Effective social media management is imperative in marketing and operating just about any business in this day and age. In order to develop an effective social media strategy, one must consider all aspects of what defines a successful social media presence for your particular business. In this article, we will walk you through a six-step process that will explain how to optimize your social media strategy and give your business the social media advantage it deserves. 

1. Set Your Social Marketing Goals

Businesses turn to social media for many purposes. The most important part of your social media strategy is defined by how you answer these questions: why do you want to be on social media and what is your endgame? 

To answer, think about what your business wants to achieve from social media.
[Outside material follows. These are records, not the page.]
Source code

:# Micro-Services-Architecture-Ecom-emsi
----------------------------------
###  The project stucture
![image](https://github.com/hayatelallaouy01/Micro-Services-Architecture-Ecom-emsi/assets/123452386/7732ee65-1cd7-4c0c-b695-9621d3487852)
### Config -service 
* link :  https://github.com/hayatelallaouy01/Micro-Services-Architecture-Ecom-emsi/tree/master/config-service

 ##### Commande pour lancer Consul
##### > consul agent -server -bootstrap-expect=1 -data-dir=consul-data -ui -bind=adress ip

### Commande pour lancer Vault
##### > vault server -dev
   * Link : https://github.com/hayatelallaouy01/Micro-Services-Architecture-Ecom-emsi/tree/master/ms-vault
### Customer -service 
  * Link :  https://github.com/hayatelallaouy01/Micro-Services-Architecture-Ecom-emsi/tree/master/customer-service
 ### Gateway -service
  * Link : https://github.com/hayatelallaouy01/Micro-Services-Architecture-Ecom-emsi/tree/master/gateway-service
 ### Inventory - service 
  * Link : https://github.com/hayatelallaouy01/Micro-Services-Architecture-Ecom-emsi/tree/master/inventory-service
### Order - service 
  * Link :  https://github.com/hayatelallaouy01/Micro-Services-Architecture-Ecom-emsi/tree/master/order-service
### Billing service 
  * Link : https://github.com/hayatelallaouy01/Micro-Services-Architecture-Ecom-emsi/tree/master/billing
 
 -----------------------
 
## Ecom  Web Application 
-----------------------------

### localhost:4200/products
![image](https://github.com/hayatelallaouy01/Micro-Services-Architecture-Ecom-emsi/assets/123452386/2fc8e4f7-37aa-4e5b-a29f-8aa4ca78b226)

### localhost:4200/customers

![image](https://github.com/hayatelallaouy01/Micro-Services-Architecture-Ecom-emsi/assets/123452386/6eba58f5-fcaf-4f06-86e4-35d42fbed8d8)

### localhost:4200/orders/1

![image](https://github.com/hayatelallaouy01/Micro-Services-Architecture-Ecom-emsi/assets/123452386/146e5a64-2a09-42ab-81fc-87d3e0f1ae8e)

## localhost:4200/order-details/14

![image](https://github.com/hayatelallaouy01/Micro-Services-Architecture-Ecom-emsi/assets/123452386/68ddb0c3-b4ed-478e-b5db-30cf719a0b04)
What are your specific marketing goals? Some examples include: 

  • Revenues - new leads, new customers and increased sales from existing customers

  • Increase brand awareness

  • Expand your brand’s audience - in new geographies, demographics and markets

  • Increase community engagement

  • Increase web traffic

  • Improve customer service

  • Gain customer feedback about your brand

In all likelihood, revenue growth is the primary driver of social media presence for most businesses. But determining exactly what you want from your social media presence in addition to revenue growth is critical prior to launching a social media strategy. 

2. Examine Your Target Market
Next, you will want to understand your target audience. Who are your social media customers? Take a look at their profiles on different platforms and figure out their basic demographics -  gender, age, industry, geography, background. What do they want that you have? This is your product or service - understand why they want or need your product or service and why you are uniquely suited to meet their needs. What platforms do they use most frequently? If you want to maximize your return on social media, we recommend establishing a presence on all the big social media platforms - LinkedIn, Facebook, Instagram, and Twitter - along with others that may be industry-specific. Why and how does your target audience spend time on these platforms? To answer this last question, you’ll have to delve into the specifics on each of the different platforms they use. 

3. Understand the Differences in Social Platforms

At this point, having established accounts across all the big social media platforms, you will likely find that your audience changes from one platform to another. LinkedIn’s user base is career-oriented and well-educated, making it much more focused on industry-specific and complex content. Instagram’s users are younger than other platforms, so posts should be tailored to millennials' and Gen Zs’ shorter attention spans, due to the vast amount of content they consume on a daily basis, and their appreciation for vivid and attention-grabbing content. Twitter only allows a certain number of characters per tweet, so your audience is looking for concise, straight-to-the-point posts occasionally associated with short videos or supportive images or graphics. 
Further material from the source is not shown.